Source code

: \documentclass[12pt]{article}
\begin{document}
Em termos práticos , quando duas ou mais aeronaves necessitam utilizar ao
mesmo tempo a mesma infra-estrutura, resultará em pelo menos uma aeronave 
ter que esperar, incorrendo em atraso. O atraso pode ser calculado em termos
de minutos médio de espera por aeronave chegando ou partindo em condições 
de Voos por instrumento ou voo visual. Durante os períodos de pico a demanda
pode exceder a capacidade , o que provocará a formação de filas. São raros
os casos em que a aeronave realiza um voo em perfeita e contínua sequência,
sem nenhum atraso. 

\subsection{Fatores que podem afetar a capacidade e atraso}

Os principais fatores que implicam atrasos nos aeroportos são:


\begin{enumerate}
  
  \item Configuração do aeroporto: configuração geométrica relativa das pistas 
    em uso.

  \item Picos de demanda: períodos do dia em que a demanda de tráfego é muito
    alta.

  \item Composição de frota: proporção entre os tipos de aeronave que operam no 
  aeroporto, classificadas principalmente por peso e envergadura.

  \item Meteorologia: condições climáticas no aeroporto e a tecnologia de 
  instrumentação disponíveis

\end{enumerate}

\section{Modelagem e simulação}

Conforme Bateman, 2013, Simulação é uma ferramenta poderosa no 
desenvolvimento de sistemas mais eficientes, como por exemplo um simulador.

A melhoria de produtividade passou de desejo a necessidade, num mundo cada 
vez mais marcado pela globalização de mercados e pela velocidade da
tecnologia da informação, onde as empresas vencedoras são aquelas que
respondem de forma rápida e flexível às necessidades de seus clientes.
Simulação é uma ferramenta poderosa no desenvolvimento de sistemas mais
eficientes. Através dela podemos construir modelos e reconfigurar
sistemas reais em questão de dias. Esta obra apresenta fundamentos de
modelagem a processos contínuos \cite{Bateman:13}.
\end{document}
····················
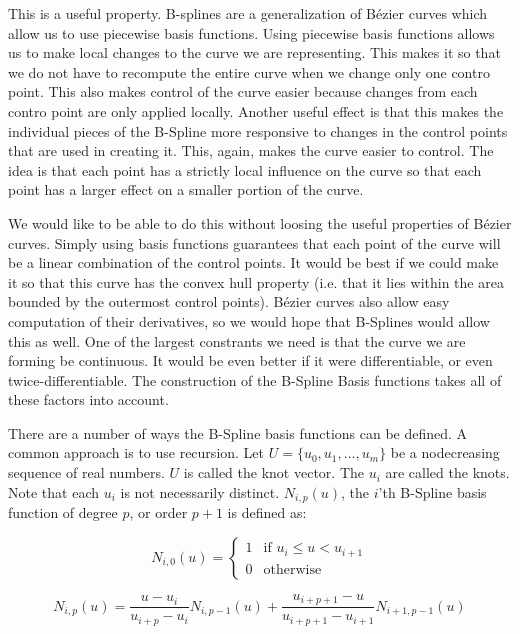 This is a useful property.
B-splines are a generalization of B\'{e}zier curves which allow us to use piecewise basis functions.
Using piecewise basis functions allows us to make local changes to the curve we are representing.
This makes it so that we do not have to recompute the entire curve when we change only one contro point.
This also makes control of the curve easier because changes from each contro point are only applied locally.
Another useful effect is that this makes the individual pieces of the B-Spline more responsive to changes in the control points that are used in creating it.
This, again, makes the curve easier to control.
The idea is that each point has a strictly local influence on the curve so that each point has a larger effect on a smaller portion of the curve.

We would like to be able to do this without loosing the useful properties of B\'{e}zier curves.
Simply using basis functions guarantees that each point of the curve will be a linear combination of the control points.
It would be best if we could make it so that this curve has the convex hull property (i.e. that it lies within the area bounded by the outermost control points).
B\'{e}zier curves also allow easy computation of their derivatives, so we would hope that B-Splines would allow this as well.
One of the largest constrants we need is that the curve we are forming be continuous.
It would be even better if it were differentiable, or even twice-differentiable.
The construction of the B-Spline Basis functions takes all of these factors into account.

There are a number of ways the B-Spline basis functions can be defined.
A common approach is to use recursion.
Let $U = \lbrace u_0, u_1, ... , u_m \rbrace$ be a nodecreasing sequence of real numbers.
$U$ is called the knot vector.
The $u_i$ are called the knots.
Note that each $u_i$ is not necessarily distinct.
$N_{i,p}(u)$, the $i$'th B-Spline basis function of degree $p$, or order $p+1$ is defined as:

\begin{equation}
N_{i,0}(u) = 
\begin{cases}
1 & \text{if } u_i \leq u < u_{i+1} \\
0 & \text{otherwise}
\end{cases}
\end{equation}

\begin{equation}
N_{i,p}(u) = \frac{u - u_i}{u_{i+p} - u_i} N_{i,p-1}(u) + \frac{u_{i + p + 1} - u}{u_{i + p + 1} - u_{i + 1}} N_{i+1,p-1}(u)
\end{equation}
····················
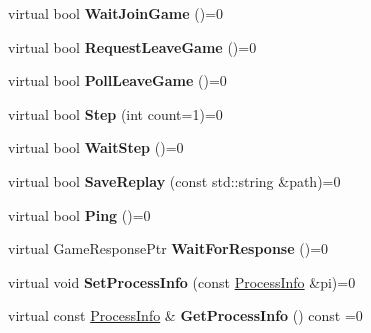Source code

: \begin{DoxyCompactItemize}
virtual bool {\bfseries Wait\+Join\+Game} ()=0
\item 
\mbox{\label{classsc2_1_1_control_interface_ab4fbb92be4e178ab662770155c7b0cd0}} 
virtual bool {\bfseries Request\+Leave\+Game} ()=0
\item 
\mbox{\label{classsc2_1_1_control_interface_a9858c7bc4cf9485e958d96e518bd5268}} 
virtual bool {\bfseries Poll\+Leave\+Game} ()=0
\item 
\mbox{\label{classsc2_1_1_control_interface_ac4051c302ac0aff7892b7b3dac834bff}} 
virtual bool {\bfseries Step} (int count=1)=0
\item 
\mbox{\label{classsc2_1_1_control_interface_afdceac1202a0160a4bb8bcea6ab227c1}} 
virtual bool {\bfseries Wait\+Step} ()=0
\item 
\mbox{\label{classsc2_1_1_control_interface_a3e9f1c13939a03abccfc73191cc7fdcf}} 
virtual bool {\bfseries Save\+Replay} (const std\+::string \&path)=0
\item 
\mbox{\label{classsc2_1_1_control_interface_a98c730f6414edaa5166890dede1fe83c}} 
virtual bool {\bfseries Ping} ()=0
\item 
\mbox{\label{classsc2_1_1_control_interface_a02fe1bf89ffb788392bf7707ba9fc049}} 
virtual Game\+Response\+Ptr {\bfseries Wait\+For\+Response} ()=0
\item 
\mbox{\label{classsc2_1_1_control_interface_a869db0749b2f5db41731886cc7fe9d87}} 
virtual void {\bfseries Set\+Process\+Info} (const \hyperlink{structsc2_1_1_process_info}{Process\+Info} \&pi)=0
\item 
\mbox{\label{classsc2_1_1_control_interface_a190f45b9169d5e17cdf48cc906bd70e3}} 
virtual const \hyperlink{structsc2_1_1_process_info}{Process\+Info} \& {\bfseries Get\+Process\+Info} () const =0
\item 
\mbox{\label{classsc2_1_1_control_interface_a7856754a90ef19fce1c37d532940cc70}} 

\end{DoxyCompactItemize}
····················
» The task:
Track down every line of the material containing the string "mais", and copy it.

» Response to this exercise:
Em termos práticos , quando duas ou mais aeronaves necessitam utilizar ao
desenvolvimento de sistemas mais eficientes, como por exemplo um simulador.
vez mais marcado pela globalização de mercados e pela velocidade da
Simulação é uma ferramenta poderosa no desenvolvimento de sistemas mais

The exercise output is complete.